The book has two narratives, told in alternating chapters. The present-day chapters, written in the present tense, have Isobel having to fend for herself in the stadium and finally making the decision to leave, putting her own life and that of her daughter into the hands of people-smugglers. We’ve seen this scenario too: people crammed onto dinghies with insufficient food and water, the lifejackets and the oil slick of dysfunctional engines.
The other narrative is flashback to Isobel’s tense relationship with her mother Luna, her sometimes ambivalent love for her husband Shaun, her guilt over her own mothering of Matilda. Her mother Luna, who had purchased the house that was swamped by floodwaters, was a real-estate agent and property investor. She placed great store on possessions and wealth, and she grieved intensely when Isobel’s brother, Josh, left home. Much of the flashback sections is involved with the nuances and Isobel’s sense of grievance over the people who surround her, and her conflicted relationship with motherhood, both as daughter and mother herself.

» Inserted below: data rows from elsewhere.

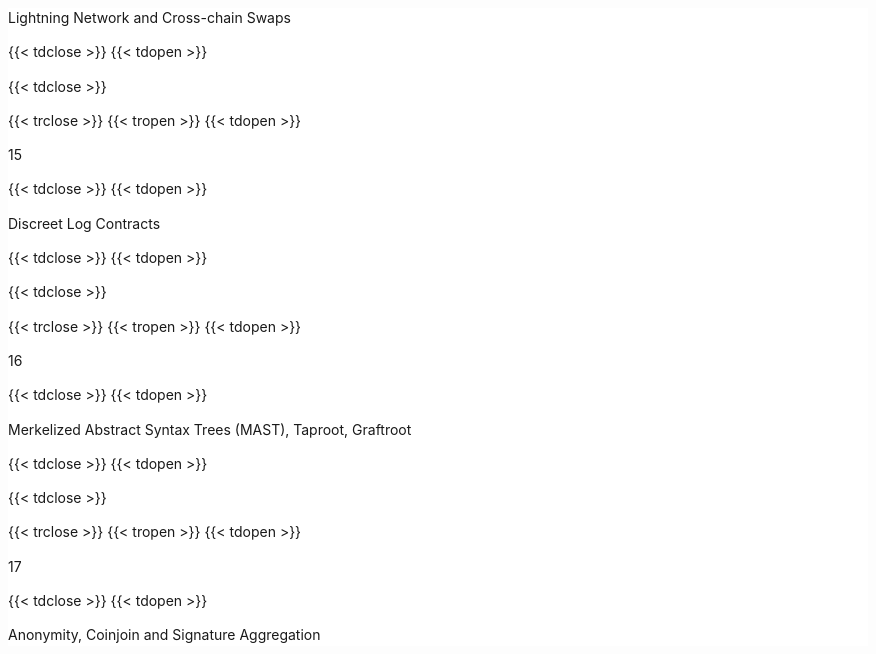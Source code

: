 
Lightning Network and Cross-chain Swaps


{{< tdclose >}}
{{< tdopen >}}



{{< tdclose >}}

{{< trclose >}}
{{< tropen >}}
{{< tdopen >}}


15


{{< tdclose >}}
{{< tdopen >}}


Discreet Log Contracts


{{< tdclose >}}
{{< tdopen >}}



{{< tdclose >}}

{{< trclose >}}
{{< tropen >}}
{{< tdopen >}}


16


{{< tdclose >}}
{{< tdopen >}}


Merkelized Abstract Syntax Trees (MAST), Taproot, Graftroot


{{< tdclose >}}
{{< tdopen >}}



{{< tdclose >}}

{{< trclose >}}
{{< tropen >}}
{{< tdopen >}}


17


{{< tdclose >}}
{{< tdopen >}}


Anonymity, Coinjoin and Signature Aggregation
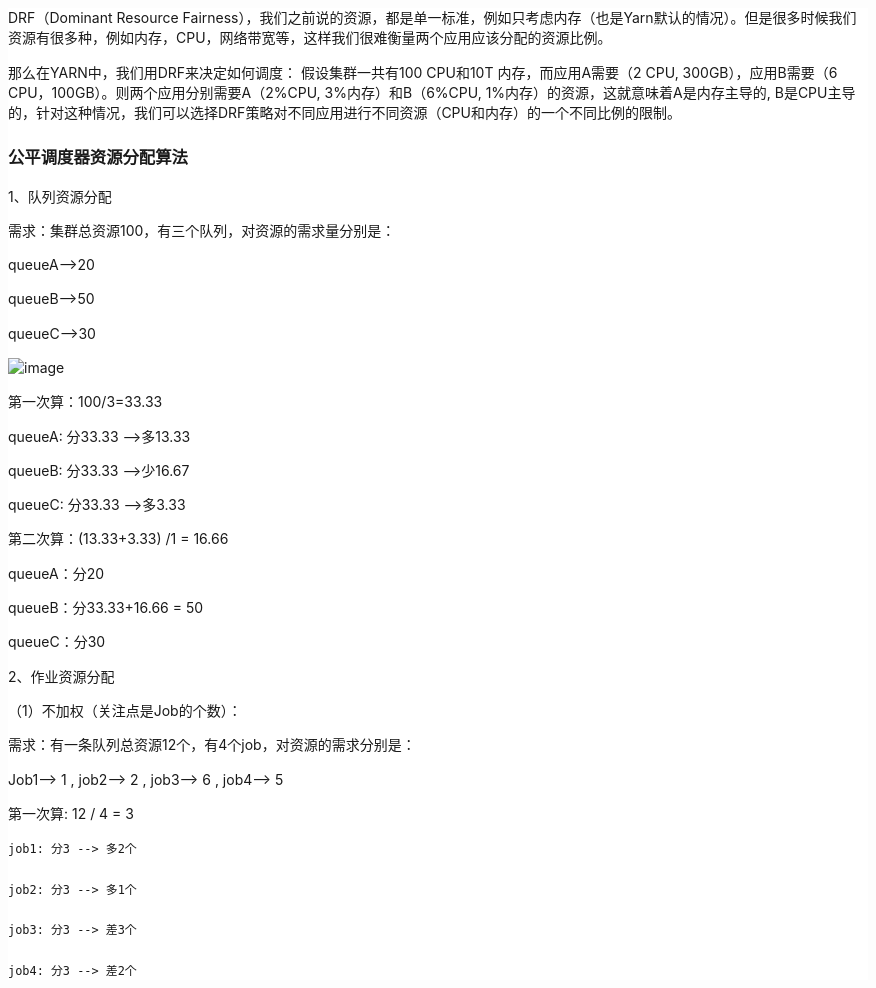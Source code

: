 DRF（Dominant Resource Fairness），我们之前说的资源，都是单一标准，例如只考虑内存（也是Yarn默认的情况）。但是很多时候我们资源有很多种，例如内存，CPU，网络带宽等，这样我们很难衡量两个应用应该分配的资源比例。

那么在YARN中，我们用DRF来决定如何调度：
假设集群一共有100 CPU和10T 内存，而应用A需要（2 CPU, 300GB），应用B需要（6 CPU，100GB）。则两个应用分别需要A（2%CPU, 3%内存）和B（6%CPU, 1%内存）的资源，这就意味着A是内存主导的, B是CPU主导的，针对这种情况，我们可以选择DRF策略对不同应用进行不同资源（CPU和内存）的一个不同比例的限制。



### 公平调度器资源分配算法

1、队列资源分配

需求：集群总资源100，有三个队列，对资源的需求量分别是：

queueA-->20

queueB-->50

queueC-->30


![image](https://user-images.githubusercontent.com/65494322/145806816-b55fb510-d87c-4af1-b111-55a9dd89a5a0.png)



第一次算：100/3=33.33

queueA: 分33.33 -->多13.33

queueB: 分33.33 -->少16.67

queueC: 分33.33 -->多3.33



第二次算：(13.33+3.33) /1 = 16.66

queueA：分20

queueB：分33.33+16.66 = 50

queueC：分30



2、作业资源分配

（1）不加权（关注点是Job的个数）：

需求：有一条队列总资源12个，有4个job，对资源的需求分别是：

Job1--> 1 , job2--> 2 , job3--> 6 , job4--> 5



第一次算:  12 / 4 = 3 

    job1: 分3 --> 多2个 
    
    job2: 分3 --> 多1个
    
    job3: 分3 --> 差3个
    
    job4: 分3 --> 差2个
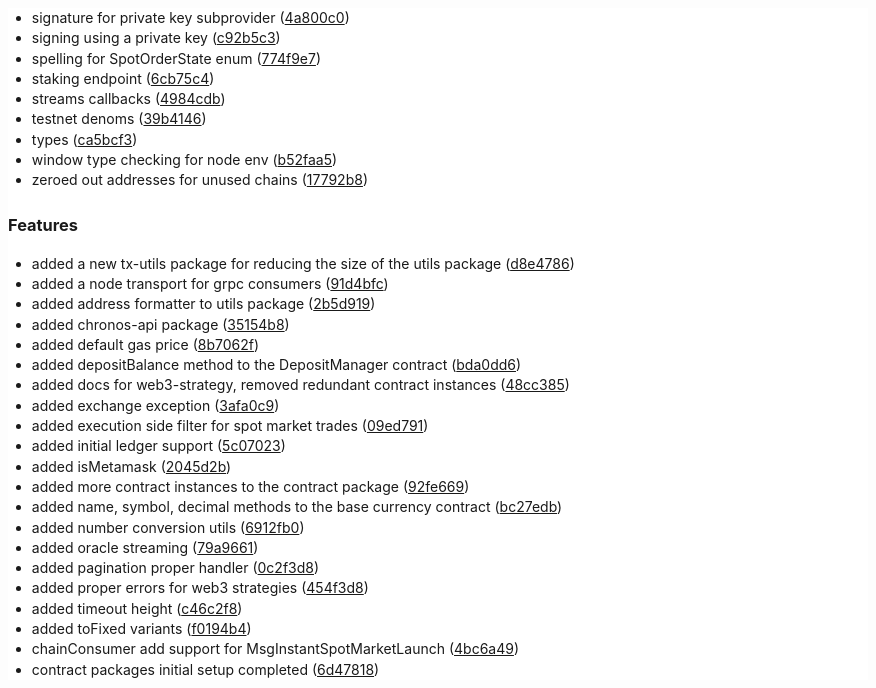* signature for private key subprovider ([4a800c0](https://github.com/InjectiveLabs/injective-ts/commit/4a800c031271e6c6119480458ac360dbc38d03f7))
* signing using a private key ([c92b5c3](https://github.com/InjectiveLabs/injective-ts/commit/c92b5c3610fa3416b6d68e1dc00181366740c7cd))
* spelling for SpotOrderState enum ([774f9e7](https://github.com/InjectiveLabs/injective-ts/commit/774f9e7fa8a12206c20d3b95d853fe7b3180d416))
* staking endpoint ([6cb75c4](https://github.com/InjectiveLabs/injective-ts/commit/6cb75c498b33709b037faa609f48fb6d64e22527))
* streams callbacks ([4984cdb](https://github.com/InjectiveLabs/injective-ts/commit/4984cdbc7485cd2c9e195aa4cbc83010b79ca920))
* testnet denoms ([39b4146](https://github.com/InjectiveLabs/injective-ts/commit/39b4146530a93f9751f517031dbbd3dd1c7ced14))
* types ([ca5bcf3](https://github.com/InjectiveLabs/injective-ts/commit/ca5bcf3858a07188bbea9a03d3882bb80fd1925c))
* window type checking for node env ([b52faa5](https://github.com/InjectiveLabs/injective-ts/commit/b52faa56ed555475c4695c219a81a185ad79cf67))
* zeroed out addresses for unused chains ([17792b8](https://github.com/InjectiveLabs/injective-ts/commit/17792b8b28cbc7ebb278f15ed29ea8fd2db6d6e8))


### Features

* added a new tx-utils package for reducing the size of the utils package ([d8e4786](https://github.com/InjectiveLabs/injective-ts/commit/d8e4786dd2082cbac2cf1f2ba36b66a038dfa9b0))
* added a node transport for grpc consumers ([91d4bfc](https://github.com/InjectiveLabs/injective-ts/commit/91d4bfc17dc5c4e9f603219fb0d2b7944ad0254f))
* added address formatter to utils package ([2b5d919](https://github.com/InjectiveLabs/injective-ts/commit/2b5d919e70c6cc232073d62611009d9de5ce06ac))
* added chronos-api package ([35154b8](https://github.com/InjectiveLabs/injective-ts/commit/35154b8bbde77d2636476e5c7fbd1732101bf7d9))
* added default gas price ([8b7062f](https://github.com/InjectiveLabs/injective-ts/commit/8b7062f0bd2e4c2d373b37fee0bc658c94be8972))
* added depositBalance method to the DepositManager contract ([bda0dd6](https://github.com/InjectiveLabs/injective-ts/commit/bda0dd6dfc6cc0cbd8e0a695b369630dd66a56b6))
* added docs for web3-strategy, removed redundant contract instances ([48cc385](https://github.com/InjectiveLabs/injective-ts/commit/48cc38543a20d4177af8369d8faf767f81b89e77))
* added exchange exception ([3afa0c9](https://github.com/InjectiveLabs/injective-ts/commit/3afa0c9e03e9a0cebf98b202928893980239989a))
* added execution side filter for spot market trades ([09ed791](https://github.com/InjectiveLabs/injective-ts/commit/09ed791559a167d5ed19d04c1cb03a7ae6d5e2c8))
* added initial ledger support ([5c07023](https://github.com/InjectiveLabs/injective-ts/commit/5c07023a30cd3f916111a4e3c767070cca79bcec))
* added isMetamask ([2045d2b](https://github.com/InjectiveLabs/injective-ts/commit/2045d2b51515478cffa72a3ddbf19e85c0cf24ad))
* added more contract instances to the contract package ([92fe669](https://github.com/InjectiveLabs/injective-ts/commit/92fe669487a190e44e8a4563221134fab050b16b))
* added name, symbol, decimal methods to the base currency contract ([bc27edb](https://github.com/InjectiveLabs/injective-ts/commit/bc27edb5a38b7e9bacd75ade225cc8100566a13d))
* added number conversion utils ([6912fb0](https://github.com/InjectiveLabs/injective-ts/commit/6912fb0ac1f5ffcfd11eff8980745593eabcd46f))
* added oracle streaming ([79a9661](https://github.com/InjectiveLabs/injective-ts/commit/79a9661b52acd4a672dc1f694ef6c1d44c940d61))
* added pagination proper handler ([0c2f3d8](https://github.com/InjectiveLabs/injective-ts/commit/0c2f3d87cd80c7e75b5c568df7c67a7b55e83307))
* added proper errors for web3 strategies ([454f3d8](https://github.com/InjectiveLabs/injective-ts/commit/454f3d8239a6326357a4d237638375ba12727751))
* added timeout height ([c46c2f8](https://github.com/InjectiveLabs/injective-ts/commit/c46c2f8854ad8c23d61fb27c791db11bd438c316))
* added toFixed variants ([f0194b4](https://github.com/InjectiveLabs/injective-ts/commit/f0194b496b04a65a6a1a479c74031ff1bbd83a7d))
* chainConsumer add support for MsgInstantSpotMarketLaunch ([4bc6a49](https://github.com/InjectiveLabs/injective-ts/commit/4bc6a49a125e58f2dd5dce2d1e6da8557b64a976))
* contract packages initial setup completed ([6d47818](https://github.com/InjectiveLabs/injective-ts/commit/6d47818ab3c9973e7138e60fef537d804ed4e5e8))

There’s always a risk in having double narratives running through a novel. Too often, as in this case, one is more compelling than the other, and so the reader feels a sense of impatience at having to wade through this section before reaching the next. I tired of the flashbacks, which bordered on the banal, and rather implausibly, they increasingly found their way into the present-day-disaster section as well. I suspect that the author herself has young children, and perhaps its my middle-agedness that makes me impatient of her obsession with her birth-experience with Matilda: something that is only a small part of the relationship between mother and child, in the long run. I wouldn’t presume to know what those exhausted, bedraggled mothers we see on television stumbling ashore from refugee boats had been thinking on the journey. But I suspect that they haven’t been mentally rehashing the slights and annoyances of their relationship with their mother, or castigating themselves for their ambivalence over their own motherhood.
On the other hand, I liked her celebration of women’s strength in an emergency. I liked the politics of climate change and refugee policy being brought into the personal realm, and her exploration of the instincts of maternity, survival and communality in the midst of disaster. I think that these will be the things that I take away from the novel, and that will keep it memorable. I just wish that there had been less of the emotional angst over relationships and human frailty.
My rating: 8/10
Sourced from: Yarra Plenty Regional Library.
I have included this on the Australian Women Writers Challenge database
I think I liked this better than you did!
I just read your review…yes, I think you did enjoy it more than I did!
Yet, 8/10 isn’t a bad score! I’m not going to read this now – just looked at the end – because I’d really like to read this book myself if I can.